To this aim, a set of recommendations are outlined that might be used as guidelines for the next round of experimental results for minimal HNL models.
-
1.
Given the fast progress in model building, the experimental results should be presented also in a form that allows an easy re-interpretation of the same data set in different models. To this aim we advocate the publication of the maps of experimental efficiencies and background yields in a 2D plane lifetime versus mass and, in general, of any information needed to recast the same data sets in new models following the fast theory progress.
-
2.
Historically the exclusion bounds are presented at the 90% CL by experiments operating at extracted beam lines, and at the 95% CL by experiments operating at colliders. We suggest to use everywhere the 95% CL convention for presenting exclusion bounds.
-
3.
Minimal models-single-flavor dominance Currently the exclusion bounds for HNL searches are presented in the single-flavor dominance approximation.

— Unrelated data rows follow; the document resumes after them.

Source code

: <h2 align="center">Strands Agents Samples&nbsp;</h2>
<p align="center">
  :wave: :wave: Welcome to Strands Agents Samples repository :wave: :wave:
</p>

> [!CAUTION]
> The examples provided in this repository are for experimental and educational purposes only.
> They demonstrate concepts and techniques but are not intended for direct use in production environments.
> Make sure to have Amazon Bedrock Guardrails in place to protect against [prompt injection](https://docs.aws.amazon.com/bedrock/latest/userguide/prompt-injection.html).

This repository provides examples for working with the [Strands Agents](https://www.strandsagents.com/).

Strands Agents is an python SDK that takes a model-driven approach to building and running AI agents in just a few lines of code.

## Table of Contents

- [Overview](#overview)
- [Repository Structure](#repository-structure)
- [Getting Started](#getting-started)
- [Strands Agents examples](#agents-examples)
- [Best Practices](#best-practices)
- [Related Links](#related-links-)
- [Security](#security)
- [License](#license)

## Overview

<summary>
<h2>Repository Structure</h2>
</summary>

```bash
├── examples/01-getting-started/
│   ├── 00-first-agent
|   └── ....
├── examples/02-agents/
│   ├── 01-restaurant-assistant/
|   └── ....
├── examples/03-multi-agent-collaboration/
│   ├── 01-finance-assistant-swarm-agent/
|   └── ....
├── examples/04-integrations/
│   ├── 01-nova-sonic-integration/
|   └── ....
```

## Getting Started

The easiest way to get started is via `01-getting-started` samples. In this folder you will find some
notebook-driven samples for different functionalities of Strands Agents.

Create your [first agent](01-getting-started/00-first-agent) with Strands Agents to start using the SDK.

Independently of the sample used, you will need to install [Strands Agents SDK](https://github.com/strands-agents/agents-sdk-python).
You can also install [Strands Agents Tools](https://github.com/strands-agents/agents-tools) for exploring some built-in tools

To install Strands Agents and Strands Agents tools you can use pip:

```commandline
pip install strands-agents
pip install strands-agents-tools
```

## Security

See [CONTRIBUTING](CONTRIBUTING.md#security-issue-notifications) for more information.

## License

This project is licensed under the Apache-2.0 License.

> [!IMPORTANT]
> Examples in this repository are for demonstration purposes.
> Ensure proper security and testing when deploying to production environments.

The choice of these benchmarks was historically driven by simplicity and allowed a fast and easy comparison across a large spectrum of experimental results. Moreover these benchmarks are important in case the HNLs are decoupled from the mechanism of mass generation for light neutrinos.
We advocate to keep the hypothesis of single-flavor dominance as benchmarks for the experimental reaches also in the future.
-
4.
Minimal models-new benchmarks
If the HNLs are heavy neutrinos (hence they are related to the origin of neutrino masses and oscillations) the single-flavor dominance approximation cannot reflect reality, as at least two flavor couplings are necessary to explain the mixing and masses of light neutrinos. If the HNLs are responsible of the active neutrino mass generation mechanism, at least two HNL-\(\nu \) couplings should be active. The values of HNL-\(\nu \) couplings must be compatible with the active neutrino mass and mixing parameters. The ranges of couplings where this condition is satisfied are shown in Fig. 55 (for two HNL case) and Fig. 52 (for three HNL case). We consider the case of 2 HNLs (Fig. 55) because this case is more conservative as far as the allowed couplings are concerned.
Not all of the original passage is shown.